Porta di accesso alla valle, il Parco Re Alberto I del Belgio, in località Caravaggio: 5476 metri quadrati di superficie verde con aree attrezzate per il picnic, un parco giochi, e un punto informativo e di ristoro. Il parco è stato dedicato al sovrano Aberto re dei Belgi che soggiorno più volte a Calalzo, nell’ex albergo Marmarole : “In questo albergo che porta il nome delle Marmarole a lui famigliare tra gl’alpini semplice alpino Re Alberto del Belgio con i figli Carlo e Leopoldo soggiornò nel 1922 e nel 1924”: recita l'iscrizione posta sulla facciata dell'ex albergo Marmarole, aperto nel 1903 dalla famiglia Fanton. I fratelli Fanton: Paolo, Augusto, Teresa, Luigia e Arturo esperte guide alpine accompagnavano il Re nelle sue escursioni.
L'edificio si caratterizza per la presenza di ornamenti lignei in gusto déco che decorano la facciata.
E' dedicata al monarca belga anche la fontana, di lato all'albergo, con l’iscrizione “L’acqua pura dell’Alpe canti eterna la gloria di Alberto dei Belgi re soldato scalatore delle cime cadorine caduto sulla montagna” a celebrare la sua vita e la sua fine a causa proprio di una caduta durante una scalata nel 1934.
Accanto alla fontana venne ricollocato il Crocifisso già esistente quando era in uso il vecchio bacile al quale lo stesso Re soleva dissetarsi rientrando dalle sue escursioni.
Negli anni 20 del Novecento l’albergo Marmarole ospitò anche membri della casa reale italiana dei Savoia, soprattutto in occasione di gare di sci e adunate militari sportive fasciste: ricordiamo Filiberto di Savoia-Genova, presente nel 1924 all’annuale competizione sciistica organizzata da Arturo Fanton, nelle vesti di premiatore degli atleti, e Adalberto di Savoia-Genova nel 1928, per la II adunata militare dei fascisti sciatori per la Coppa dei Fasci.
A poca distanza dall'albero, in direzione Pieve di Cadore, si trova la chiesa di San Francesco d’Orsina costruita nel 1512 per volere di Matteo Palatini, inizialmente dedicata al Corpus Domini.

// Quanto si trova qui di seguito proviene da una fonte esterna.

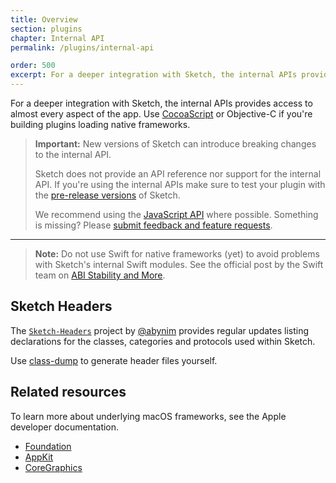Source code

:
 ```yaml
---
title: Overview
section: plugins
chapter: Internal API
permalink: /plugins/internal-api

order: 500
excerpt: For a deeper integration with Sketch, the internal APIs provides access to almost every aspect of the app
---
```


For a deeper integration with Sketch, the internal APIs provides access to almost every aspect of the app. Use [CocoaScript](/plugins/cocoascript) or Objective-C if you're building plugins loading native frameworks.

> **Important:** New versions of Sketch can introduce breaking changes to the internal API.
>
> Sketch does not provide an API reference nor support for the internal API. If you're using the internal APIs make sure to test your plugin with the [pre-release versions](https://sketch.com/beta) of Sketch.
>
> We recommend using the [JavaScript API](/plugins/javascript-api) where possible. Something is missing? Please [submit feedback and feature requests](https://github.com/BohemianCoding/SketchAPI/issues).

---

> **Note:** Do not use Swift for native frameworks (yet) to avoid problems with Sketch's internal Swift modules. See the official post by the Swift team on [ABI Stability and More](https://swift.org/blog/abi-stability-and-more/).

## Sketch Headers

The [`Sketch-Headers`](https://github.com/abynim/Sketch-Headers) project by [@abynim](https://github.com/abynim) provides regular updates listing declarations for the classes, categories and protocols used within Sketch.

Use [class-dump](http://stevenygard.com/projects/class-dump/) to generate header files yourself.

## Related resources

To learn more about underlying macOS frameworks, see the Apple developer documentation.

- [Foundation](https://developer.apple.com/documentation/foundation)
- [AppKit](https://developer.apple.com/documentation/appkit)
- [CoreGraphics](https://developer.apple.com/documentation/coregraphics)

Abbandonata e destinata dapprima a polveriera nell’Ottocento, e a deposito di benzina durante la Grande Guerra, nel 1919 venne acquistata dal capitano alpino bolognese Luigi Serracchioli, che la donò all’Associazione Nazionale Alpini per farne il sacrario del corpo. Qui vennero deposti anche i corpi dei volontari cadorini caduti nelle battaglie locali delle guerre d’indipendenza del 1848 e del 1866
Nella chiesetta, di architettura gotica, si conserva la campana che qui risuona, dono della città di Bologna – città natale del capitano Serracchioli –, installata dopo essere stata benedetta la notte di Natale del 1934 nella chiesa di sant’Isaia.
La chiesa venne riaperta al culto nel 1935.